With all due respect to Martin Richards, neither did his BCPL, given that bytecodes as idea go back to compilers being developed in 1950's after FORTRAN came to be, and was already part of CPL ideas anyway.
If fact there were all operating systems written with such ideas like Burroughs B5000 in 1961, nowadays still sold by Unisys, and thanks to this approach being easily retargeted to modern hardware.
Why this "who did it first thread?" in first place?
You had commented before I created a new account, so I will just add that I have never seen Wirth claim that he or his colleagues at ETH were the originators of the idea. Moreover, this idea was already used in Wirth’s “first” language, namely Euler, which he published in 1965 while at Stanford. An even earlier example may be Schorre’s META‑II from 1964 (UCLA).
Regarding the popular opinion here that Pascal was created for educational purposes (only) - implicitly meaning not for building real, large-scale software - Wirth considered these two characteristics equivalent, and in his view one was a necessary condition for the other.
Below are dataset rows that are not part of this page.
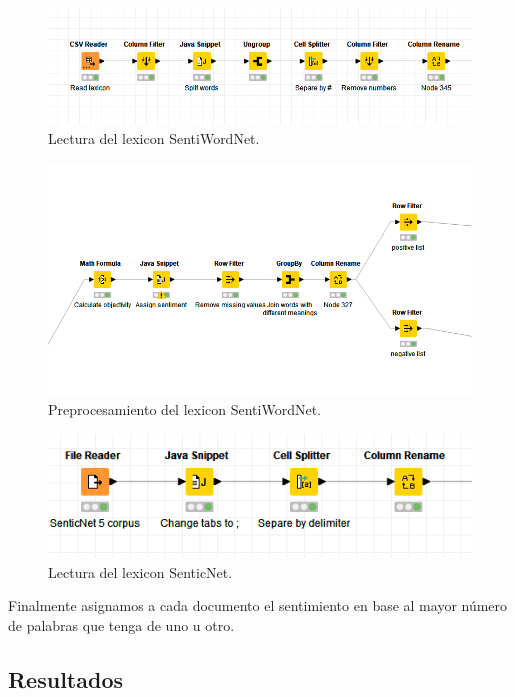 \begin{figure}[H]
    \center\includegraphics[width=.95\linewidth]{img/analysis/sentiword-reading.png}
    \caption{Lectura del lexicon SentiWordNet.}
\end{figure}

\begin{figure}[H]
    \center\includegraphics[width=.95\linewidth]{img/analysis/sentiword-prepro.png}
    \caption{Preprocesamiento del lexicon SentiWordNet.}
\end{figure}

\begin{figure}[H]
    \center\includegraphics[width=.95\linewidth]{img/analysis/senticnet-reading.png}
    \caption{Lectura del lexicon SenticNet.}
\end{figure}

Finalmente asignamos a cada documento el sentimiento en base al mayor número de palabras que tenga de uno u otro.


\subsection{Resultados}

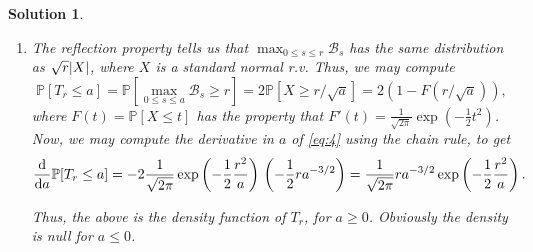 \documentclass{article}
\theoremstyle{nonumberplain}
\newtheorem{sol}{Solution}
\DeclarePairedDelimiter{\abs}{\lvert}{\rvert}
\newcommand{\PP}{\mathbb{P}}
\newcommand{\Brwn}{\mathcal{B}}
\begin{document}
\begin{sol}
\begin{enumerate}
\item The reflection property tells us that $\max_{0 \leq s \leq r} \Brwn_s$ has the same distribution as $\sqrt r \abs X$, where $X$ is a standard normal r.v. Thus, we may compute
\begin{equation}\label{eq:4}
\PP[T_r \leq a] = \PP[\max_{0 \leq s \leq a} \Brwn_s \geq r] = 2 \PP[X \geq r/\sqrt a] = 2 (1 - F(r/\sqrt a)),
\end{equation}
where $F(t) = \PP[X \leq t]$ has the property that $F'(t) = \frac1{\sqrt{2\pi}} \exp\left(-\frac12 t^2\right)$. Now, we may compute the derivative in $a$ of \eqref{eq:4} using the chain rule, to get
\begin{equation}
\diff*{\PP[T_r \leq a]}a = -2\frac1{\sqrt{2\pi}} \exp\left(-\frac12 \frac{r^2}a\right) \, \left(-\frac12 r a^{-3/2} \right) = \frac1{\sqrt{2\pi}} r a^{-3/2} \exp\left(-\frac12 \frac{r^2}a\right).
\end{equation}

Thus, the above is the density function of $T_r$, for $a \geq 0$. Obviously the density is null for $a \leq 0$.
\end{enumerate}
\end{sol}
\end{document}
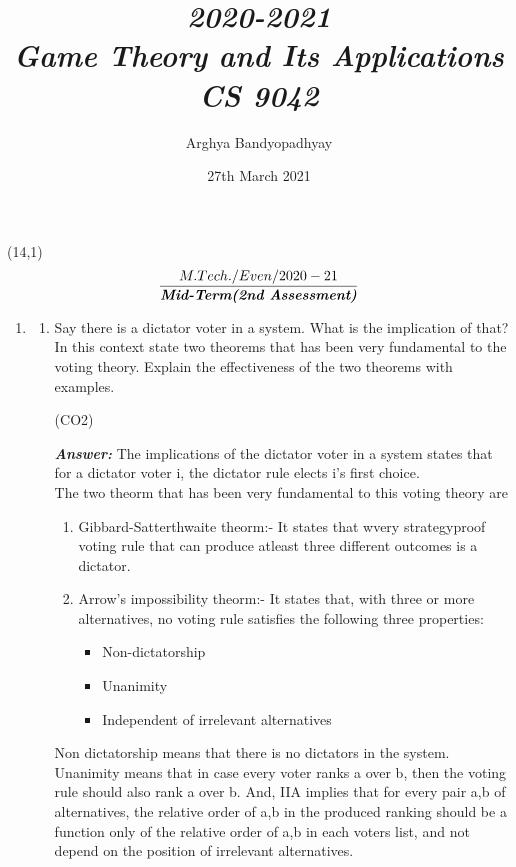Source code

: \documentclass[15pt]{article}
\title{\emph{2020-2021\\Game Theory and Its Applications\\CS 9042}}
\author{
Arghya Bandyopadhyay
}
\date{27th March 2021}
\begin{document}
\begin{textblock}{5}(14,1)
\noindent\Large \[\frac{M.Tech./Even/2020-21}{\textbf{\emph{Mid-Term(2nd Assessment)}}}\]
\end{textblock}
\maketitle
\begin{enumerate}
\item
\begin{enumerate}
\item

Say there is a dictator voter in a system. What is the implication
of that? In this context state two theorems that has been very
fundamental to the voting theory. Explain the effectiveness of the
two theorems with examples.
\begin{flushright}
[1+2+2] (CO2)
\end{flushright}
\textbf{\emph{Answer: }}The implications of the dictator voter in a system states that for a dictator voter i, the dictator rule elects i's first choice.\\
The two theorm that has been very fundamental to this voting theory are\\

\begin{enumerate}
\item Gibbard-Satterthwaite theorm:- It states that wvery strategyproof voting rule that can produce atleast three different outcomes is a dictator.
\item Arrow's impossibility theorm:- It states that, with three or more alternatives, no voting rule satisfies the following three properties:
\begin{itemize}
\item Non-dictatorship
\item Unanimity
\item Independent of irrelevant alternatives
\end{itemize}
\end{enumerate}

Non dictatorship means that there is no dictators in the system. Unanimity means that in case every voter ranks a over b, then the voting rule should also rank a over b. And, IIA implies that for every pair a,b of alternatives, the relative order of a,b in the produced ranking should be a function only of the relative order of a,b in each voters list, and not depend on the position of irrelevant alternatives.


\end{enumerate}
\end{enumerate}
\end{document}
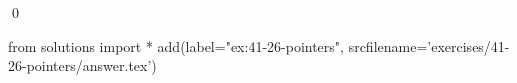 
\begin{ex}
  \label{ex:41-26-pointers}
  
  \qed
\end{ex}
\begin{python0}
from solutions import *
add(label="ex:41-26-pointers",
    srcfilename='exercises/41-26-pointers/answer.tex')
\end{python0}
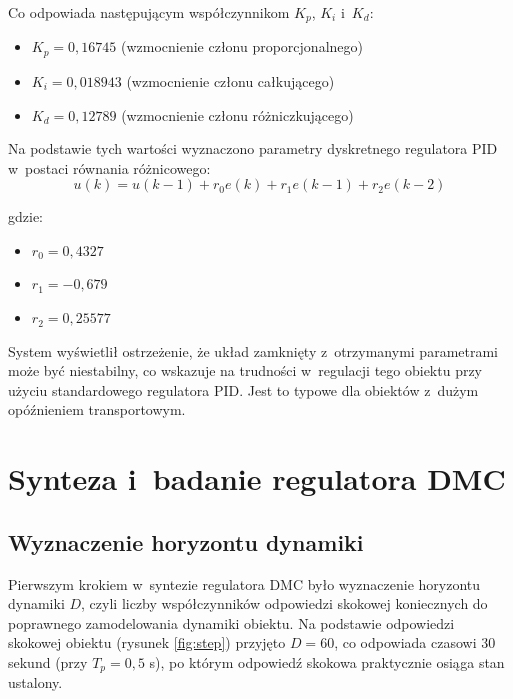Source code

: \documentclass[a4paper,titlepage,11pt,floatssmall]{mwrep}
\begin{document}
Co odpowiada następującym współczynnikom $K_p$, $K_i$ i~$K_d$:
\begin{itemize}
    \item $K_p = 0,16745$ (wzmocnienie członu proporcjonalnego)
    \item $K_i = 0,018943$ (wzmocnienie członu całkującego)
    \item $K_d = 0,12789$ (wzmocnienie członu różniczkującego)
\end{itemize}

Na podstawie tych wartości wyznaczono parametry dyskretnego regulatora PID w~postaci równania różnicowego:
\begin{equation}
    u(k) = u(k-1) + r_0 e(k) + r_1 e(k-1) + r_2 e(k-2)
\end{equation}

gdzie:
\begin{itemize}
    \item $r_0 = 0,4327$
    \item $r_1 = -0,679$
    \item $r_2 = 0,25577$
\end{itemize}

System wyświetlił ostrzeżenie, że układ zamknięty z~otrzymanymi parametrami może być niestabilny, co wskazuje na trudności w~regulacji tego obiektu przy użyciu standardowego regulatora PID. Jest to typowe dla obiektów z~dużym opóźnieniem transportowym.

\section{Synteza i~badanie regulatora DMC}

\subsection{Wyznaczenie horyzontu dynamiki}

Pierwszym krokiem w~syntezie regulatora DMC było wyznaczenie horyzontu dynamiki $D$, czyli liczby współczynników odpowiedzi skokowej koniecznych do poprawnego zamodelowania dynamiki obiektu. Na podstawie odpowiedzi skokowej obiektu (rysunek \ref{fig:step}) przyjęto $D = 60$, co odpowiada czasowi $30$ sekund (przy $T_p = 0,5$ s), po którym odpowiedź skokowa praktycznie osiąga stan ustalony.
\end{document}
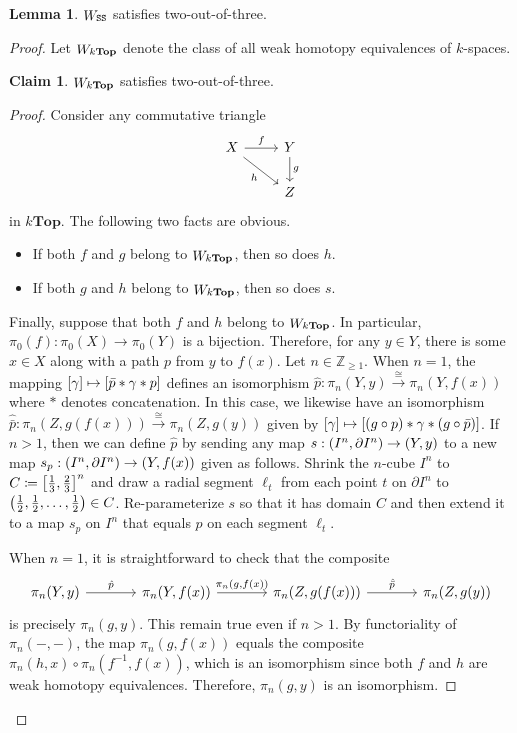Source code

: \documentclass[10pt,letterpaper,cm]{nupset}
\theoremstyle{definition}
\theoremstyle{theorem}
\newtheorem{lemma}[definition]{Lemma}
\newtheorem*{claim}{Claim}
\theoremstyle{remark}
\newcommand{\Z}{\mathbb Z}
\newcommand{\0}{\mathbf{0}}
\newcommand{\1}{\mathbf{1}}
\newcommand{\2}{\mathbf{2}}
\DeclareMathOperator{\we}{\mathnormal{W}}
\newcommand{\bi}{\begin{itemize}}
\newcommand{\ei}{\end{itemize}}
\begin{document}
\smallskip

\begin{lemma}\label{SS23}
$\we_{\mathtt{SS}}$ satisfies two-out-of-three.
\end{lemma}
\begin{proof}
Let $\we_{k\mathbf{Top}}$ denote the class of all weak homotopy equivalences of $k$-spaces.
\begin{claim} 
 $\we_{k\mathbf{Top}}$ satisfies  two-out-of-three.
\end{claim}
\begin{proof} 
Consider any commutative triangle
\[
\begin{tikzcd}
X \arrow[r, "f"] \arrow[rd, "h"'] & Y \arrow[d, "g"] \\
                                  & Z               
\end{tikzcd}
\] in $k\mathbf{Top}$. 
The following two facts are obvious.
\bi
\item If both $f$ and $g$ belong to $\we_{k\mathbf{Top}}$, then so does $h$. 
\item If both $g$ and $h$ belong to $\we_{k\mathbf{Top}}$, then so does $s$. 
\ei
Finally, suppose that both $f$ and $h$ belong to $\we_{k\mathbf{Top}}$. In particular, $\pi_0(f) : \pi_0(X) \to \pi_0(Y)$ is a bijection. Therefore, for any $y\in Y$, there is some $x\in X$ along with a path $p$ from $y$ to $f(x)$. Let $n\in \Z_{\geq 1}$. When $n=1$, the mapping $\mleft[\gamma\mright] \mapsto \mleft[\bar{p}\ast \gamma \ast p\mright]$ defines an isomorphism $\hat{p} : \pi_n(Y, y) \overset{\cong}{\longrightarrow} \pi_n(Y, f(x))$ where $\ast$ denotes concatenation. In this case, we likewise have an isomorphism $\hat{\bar{p}} : \pi_n(Z, g(f(x))) \overset{\cong}{\longrightarrow} \pi_n(Z, g(y))$ given by $\mleft[\gamma\mright] \mapsto \mleft[\mleft(g\circ {p}\mright)\ast \gamma \ast \mleft( g \circ \bar{p}\mright)\mright]$. If $n>1$, then we can define $\hat{p}$ by sending any map $s: \mleft(I^n, \partial{I^n}\mright) \to \mleft(Y, y\mright)$ to a new map $s_p : \mleft(I^n, \partial{I^n}\mright) \to \mleft(Y, f(x)\mright)$ given as follows. Shrink the $n$-cube $I^n$ to  $C\coloneqq \mleft[\frac{1}{3}, \frac{2}{3}\mright]^n$ and draw a radial segment $\ell_t$ from each point $t$ on $\partial{I^n}$ to $\mleft(\frac{1}{2}, \frac{1}{2}, \ldots, \frac{1}{2}\mright)\in C$. Re-parameterize  $s$ so that it has domain $C$ and then extend it to a map $s_p$ on $I^n$ that equals $p$ on each segment $\ell_t$.

\medskip

When $n=1$, it is straightforward to check that the composite
\[
\begin{tikzcd}[column sep=large]
{\pi_n(Y,y)} \arrow[r, "\hat{p}"] & {\pi_n(Y, f(x))} \arrow[r, "{\pi_n(g, f(x))}"] & {\pi_n(Z, g(f(x)))} \arrow[r, "\hat{\bar{p}}"] & {\pi_n(Z, g(y))}
\end{tikzcd}
\] is precisely $\pi_n(g,y)$. This remain true even if $n>1$.
By functoriality of $\pi_n({-}, {-})$, the map $\pi_n(g,f(x))$ equals the composite $\pi_n(h, x) \circ \pi_n(f^{-1}, f(x))$, which is an isomorphism since both $f$ and $h$ are weak homotopy equivalences. Therefore, $\pi_n(g,y)$ is an isomorphism.


\end{proof}
\end{proof}
\end{document}
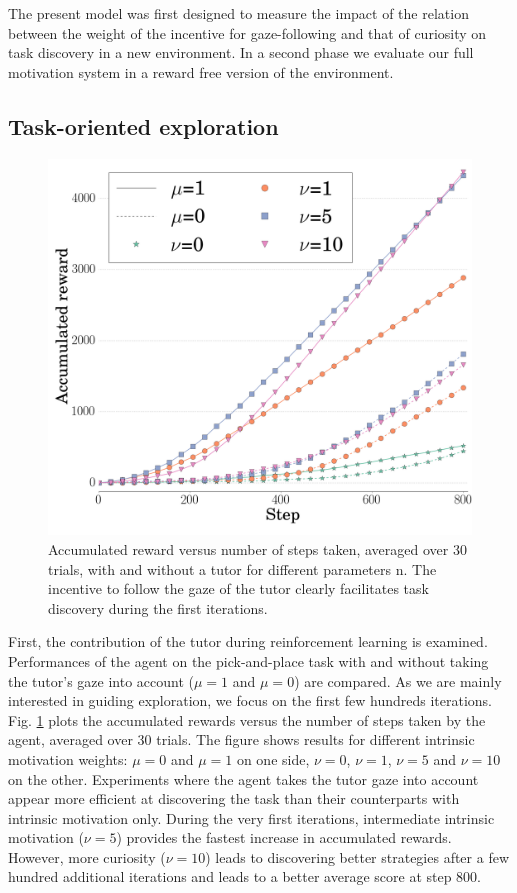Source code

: \documentclass[letterpaper, 10 pt, conference]{ieeeconf}  %
\begin{document}
The present model was first designed to measure the impact of the relation between the weight of the incentive for gaze-following and that of curiosity on task discovery in a new environment. In a second phase we evaluate our full motivation system in a reward free version of the environment.

\subsection{Task-oriented exploration}

\begin{figure}[t!]
\includegraphics[width=\linewidth]{comparaisonNormale2.png}
\caption{Accumulated reward versus number of steps taken, averaged over 30 trials, with and without a tutor for different parameters n. The incentive to follow the gaze of the tutor clearly facilitates task discovery during the first iterations.}
\label{comparaisonNormale}
\end{figure}

First, the contribution of the tutor during reinforcement learning is examined. Performances of the agent on the pick-and-place task with and without taking the tutor's gaze into account ($\mu =1$ and $\mu =0$) are compared. As we are mainly interested in guiding exploration, we focus on the first few hundreds iterations. Fig. \ref{comparaisonNormale} plots the accumulated rewards versus the number of steps taken by the agent, averaged over 30 trials. The figure shows results for different intrinsic motivation weights: $\mu=0$ and $\mu=1$ on one side, $\nu=0$, $\nu=1$, $\nu=5$ and $\nu=10$ on the other. Experiments where the agent takes the tutor gaze into account appear more efficient at discovering the task than their counterparts with intrinsic motivation only. During the very first iterations, intermediate intrinsic motivation ($\nu=5$) provides the fastest increase in accumulated rewards. However, more curiosity ($\nu=10$) leads to discovering better strategies after a few hundred additional iterations and leads to a better average score at step 800. 
\end{document}
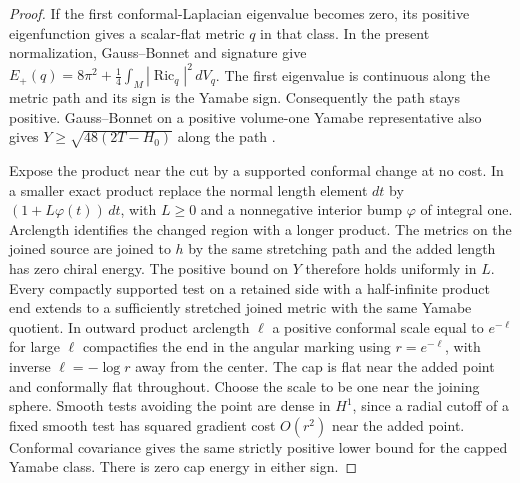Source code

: \documentclass[11pt,letterpaper]{article}
\numberwithin{equation}{section}
\DeclareMathOperator{\Ric}{Ric}
\begin{document}
\begin{proof}
If the first conformal-Laplacian eigenvalue becomes zero, its
positive eigenfunction gives a scalar-flat metric \(q\) in that
class. In the present normalization, Gauss--Bonnet and signature
give \(E_+(q)=8\pi^2+\frac14\int_M|\Ric_q|^2\,dV_q\).
The first eigenvalue is continuous along the metric path and its
sign is the Yamabe sign. Consequently the path stays positive.
Gauss--Bonnet on a positive volume-one Yamabe representative
also gives \(Y\ge\sqrt{48(2T-H_0)}\) along the path
\cite[\S2]{LeeParker1987Yamabe}
\cite[A short marked cut]{Baker2026FixedDescent}.

Expose the product near the cut by a supported conformal change
at no cost. In a smaller exact product replace the normal
length element \(dt\) by \((1+L\varphi(t))\,dt\), with \(L\ge0\)
and a nonnegative interior bump \(\varphi\) of integral one.
Arclength identifies the changed region with a longer product.
The metrics on the joined source are joined to \(h\) by the same
stretching path and the added length has zero chiral energy.
The positive bound on \(Y\) therefore holds uniformly in \(L\).
Every compactly supported test on a retained side with a
half-infinite product end extends to a sufficiently stretched
joined metric with the same Yamabe quotient. In outward product
arclength \(\ell\) a positive conformal scale equal to \(e^{-\ell}\)
for large \(\ell\) compactifies the end in the angular marking
using \(r=e^{-\ell}\), with inverse \(\ell=-\log r\) away from
the center. The cap is flat near the added point and conformally
flat throughout. Choose the scale to be one near the joining
sphere. Smooth tests avoiding the point are dense in \(H^1\), since
a radial cutoff of a fixed smooth test has squared gradient
cost \(O(r^2)\) near the added point. Conformal covariance gives
the same strictly positive lower bound for the capped Yamabe
class. There is zero cap energy in either sign.
\end{proof}
\end{document}
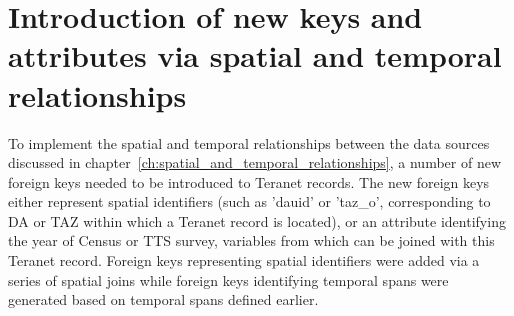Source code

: \section{Introduction of new keys and attributes via spatial and temporal relationships} \label{sec:introduction_of_new_keys}

To implement the spatial and temporal relationships between the data sources discussed in chapter~\ref{ch:spatial_and_temporal_relationships}, a number of new foreign keys needed to be introduced to Teranet records.
The new foreign keys either represent spatial identifiers (such as 'dauid' or 'taz\_o', corresponding to DA or TAZ within which a Teranet record is located), or an attribute identifying the year of Census or TTS survey, variables from which can be joined with this Teranet record.
Foreign keys representing spatial identifiers were added via a series of spatial joins while foreign keys identifying temporal spans were generated based on temporal spans defined earlier.

\vspace{5mm}

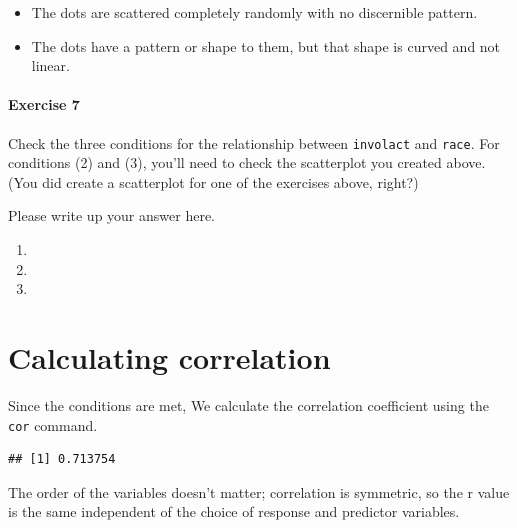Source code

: \documentclass[
]{book}
\newenvironment{Shaded}{\begin{snugshade}}{\end{snugshade}}
\newcommand{\FunctionTok}[1]{\textcolor[rgb]{0.00,0.00,0.00}{#1}}
\newcommand{\NormalTok}[1]{#1}
\newcommand{\SpecialCharTok}[1]{\textcolor[rgb]{0.00,0.00,0.00}{#1}}
\providecommand{\tightlist}{%
  \setlength{\itemsep}{0pt}\setlength{\parskip}{0pt}}
\begin{document}
\begin{itemize}
\tightlist
\item
  The dots are scattered completely randomly with no discernible pattern.
\item
  The dots have a pattern or shape to them, but that shape is curved and not linear.
\end{itemize}

\hypertarget{exercise-7}{%
\paragraph*{Exercise 7}\label{exercise-7}}

Check the three conditions for the relationship between \texttt{involact} and \texttt{race}. For conditions (2) and (3), you'll need to check the scatterplot you created above. (You did create a scatterplot for one of the exercises above, right?)

Please write up your answer here.

\begin{enumerate}
\def\labelenumi{\arabic{enumi}.}
\tightlist
\item
\item
\item
\end{enumerate}

\hypertarget{correlation-calculating}{%
\section{Calculating correlation}\label{correlation-calculating}}

Since the conditions are met, We calculate the correlation coefficient using the \texttt{cor} command.

\begin{Shaded}
\end{Shaded}

\begin{verbatim}
## [1] 0.713754
\end{verbatim}

The order of the variables doesn't matter; correlation is symmetric, so the r value is the same independent of the choice of response and predictor variables.
\end{document}
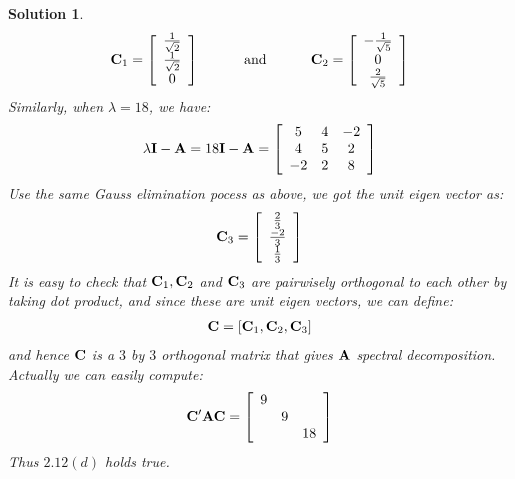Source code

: \documentclass[11pt]{article}\usepackage[]{graphicx}\usepackage[]{color}
\newtheorem{sol}{Solution}
\begin{document}
\begin{sol}
	\begin{align*}
		{\bf C}_1 = \left[\begin{array}{c} \frac{1}{\sqrt{2}}\\ \frac{1}{\sqrt{2}}\\ 0\end{array}\right] \hskip 1cm \text{ and }\hskip 1cm {\bf C}_2= \left[\begin{array}{c} -\frac{1}{\sqrt{5}}\\ 0\\ \frac{2}{\sqrt{5}}\end{array}\right] 
	\end{align*} 
	Similarly, when $\lambda = 18$, we have:
	\begin{align*}
		\lambda {\bf I} - {\bf A} = 18{\bf I} - {\bf A} = \left[\begin{array}{ccc} 5&4& -2\\ 4&5&2 \\-2 &2&8 \end{array}\right]
	\end{align*}
	Use the same Gauss elimination pocess as above, we got the unit eigen vector as:
	\begin{align*}
		{\bf C}_3 = \left[\begin{array}{c} \frac{2}{3}\\ \frac{-2}{3}\\ \frac{1}{3}\end{array}\right]
	\end{align*}
	It is easy to check that ${\bf C}_1, {\bf C}_2$ and ${\bf C}_3$ are pairwisely orthogonal to each other by taking dot product, and since these are unit eigen vectors, we can define:
	\begin{align*}
		{\bf C} = [{\bf C}_1, {\bf C}_2, {\bf C}_3]
	\end{align*}
	and hence ${\bf C}$ is a $3$ by $3$ orthogonal matrix that gives ${\bf A}$ spectral decomposition. Actually we can easily compute:
	\begin{align*}
		{\bf C}'{\bf A}{\bf C} = \left[\begin{array}{ccc}9&&\\ &9&\\ &&18\end{array}\right]
	\end{align*}
	Thus $2.12(d)$ holds true.
\end{sol}
\end{document}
From the summary/abstract of his original publication about Pascal (The Programming Language Pascal) written in 1970 and published in Acta Informatica in 1971:
In view of its intended usage both as a convenient basis to teach programming and as an efficient tool to write large programs, emphasis was placed on keeping the number of fundamental concepts reasonably small, on a simple and systematic language structure, and on efficient implementability.